## **Number of carries' flights done per year for each origin-dest pair**

**Request** <br/>
In this notebook we are counting the yearly number of flights provided by each carrier for each route. 

In the other notebooks different aspects of the dataset were analysed but no info about the carriers were retrieved so we decided to focus on that feature.<br/>
We decided to keep the absolute value of flights managed by each carrier and not to use the percentage because we noticed a very deep variance of the possible results, some routes are much more covered than others.

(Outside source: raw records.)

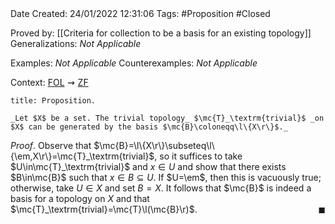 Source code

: <br />
<br />

Date Created: 24/01/2022 12:31:06
Tags: #Proposition #Closed 

Proved by: [[Criteria for collection to be a basis for an existing topology]]
Generalizations: _Not Applicable_

Examples: _Not Applicable_
Counterexamples: _Not Applicable_

Context: [$\textrm{FOL}$](obsidian://open?file=First%20Order%20Logic)$\,\,\rightsquigarrow\,\,$[$\textrm{ZF}$](obsidian://open?file=Zermelo-Fraenkel%20Set%20Theory)

``` ad-Proposition
title: Proposition.

_Let $X$ be a set. The trivial topology_ $\mc{T}_\textrm{trivial}$ _on $X$ can be generated by the basis $\mc{B}\coloneqq\l\{X\r\}$._

```

_Proof_. Observe that $\mc{B}=\l\{X\r\}\subseteq\l\{\em,X\r\}=\mc{T}_\textrm{trivial}$, so it suffices to take $U\in\mc{T}_\textrm{trivial}$ and $x\in U$ and show that there exists $B\in\mc{B}$ such that $x\in B\subseteq U$. If $U=\em$, then this is vacuously true; otherwise, take $U\in X$ and set $B=X$. It follows that $\mc{B}$ is indeed a basis for a topology on $X$ and that $\mc{T}_\textrm{trivial}=\mc{T}\l(\mc{B}\r)$.<span style="float:right;">$\blacksquare$</span>
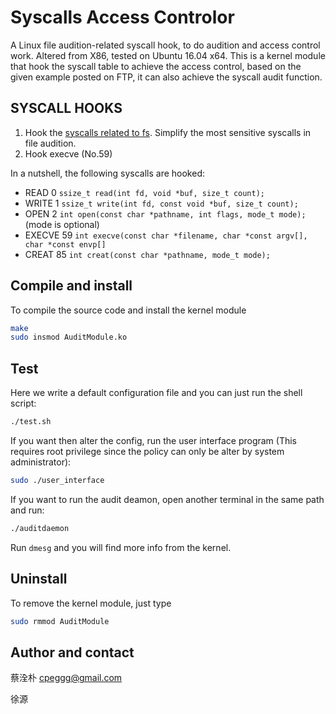 # Syscalls Access Controlor
A Linux file audition-related syscall hook, to do audition and access control work. Altered from X86, tested on Ubuntu 16.04 x64. This is a kernel module that hook the syscall table to achieve the access control, based on the given example posted on FTP, it can also achieve the syscall audit function.
## SYSCALL HOOKS
1. Hook the [syscalls related to fs](http://linasm.sourceforge.net/docs/syscalls/filesystem.php). Simplify the most sensitive syscalls in file audition.
2. Hook execve (No.59)

In a nutshell, the following syscalls are hooked:
- READ 0 `ssize_t read(int fd, void *buf, size_t count);`
- WRITE 1 `ssize_t write(int fd, const void *buf, size_t count);`
- OPEN 2 `int open(const char *pathname, int flags, mode_t mode);` (mode is optional)
- EXECVE 59 `int execve(const char *filename, char *const argv[], char *const envp[]`
- CREAT 85 `int creat(const char *pathname, mode_t mode);`
## Compile and install
To compile the source code and install the kernel module
```bash
make
sudo insmod AuditModule.ko
```
## Test
Here we write a default configuration file and you can just run the shell script:
```bash
./test.sh
```
If you want then alter the config, run the user interface program (This requires root privilege since the policy can only be alter by system administrator):
```bash
sudo ./user_interface
```
If you want to run the audit deamon, open another terminal in the same path and run:
```bash
./auditdaemon
```
Run `dmesg` and you will find more info from the kernel.
## Uninstall
To remove the kernel module, just type
```bash
sudo rmmod AuditModule
```
## Author and contact
蔡洤朴 cpeggg@gmail.com

徐源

### **Initialize PySpark**

In [1]:
# Find Apache Spark on this machine
import findspark
findspark.init()

In [2]:
from pyspark.sql import SparkSession

# Dev mode: False when performing real analytics
DEV = False

### threads to be used to run spark worker nodes locally
spark_local_threads = 2 

# Build a Spark SQL Session for DataFrames
master = 'local[{}]'.format(spark_local_threads)
appName = 'Airport Weekly Penalty'
spark = SparkSession \
    .builder \
    .appName(appName) \
    .master(master) \
    .getOrCreate()


#### **Load Data**

In [3]:
from preprocessing_utils import *
if DEV:
    # DEV preprocessing
    perform_DEV_dataset_preprocessing(spark)
else:
    # Production preprocessing
    perform_dataset_preprocessing(spark)

Starting preprocessing of ../dataset/*.csv.bz2
Preprocessing NOT performed.
Preprocessed dataset already exists: ../dataset/preprocessed_dataset.parquet



In [4]:
# Load the parquet dataset# Load t 
if DEV:
    # Load DEV dataset
    df = load_DEV_preprocessed_dataset(spark)
else:
    # Load production dataset
    df = load_preprocessed_dataset(spark)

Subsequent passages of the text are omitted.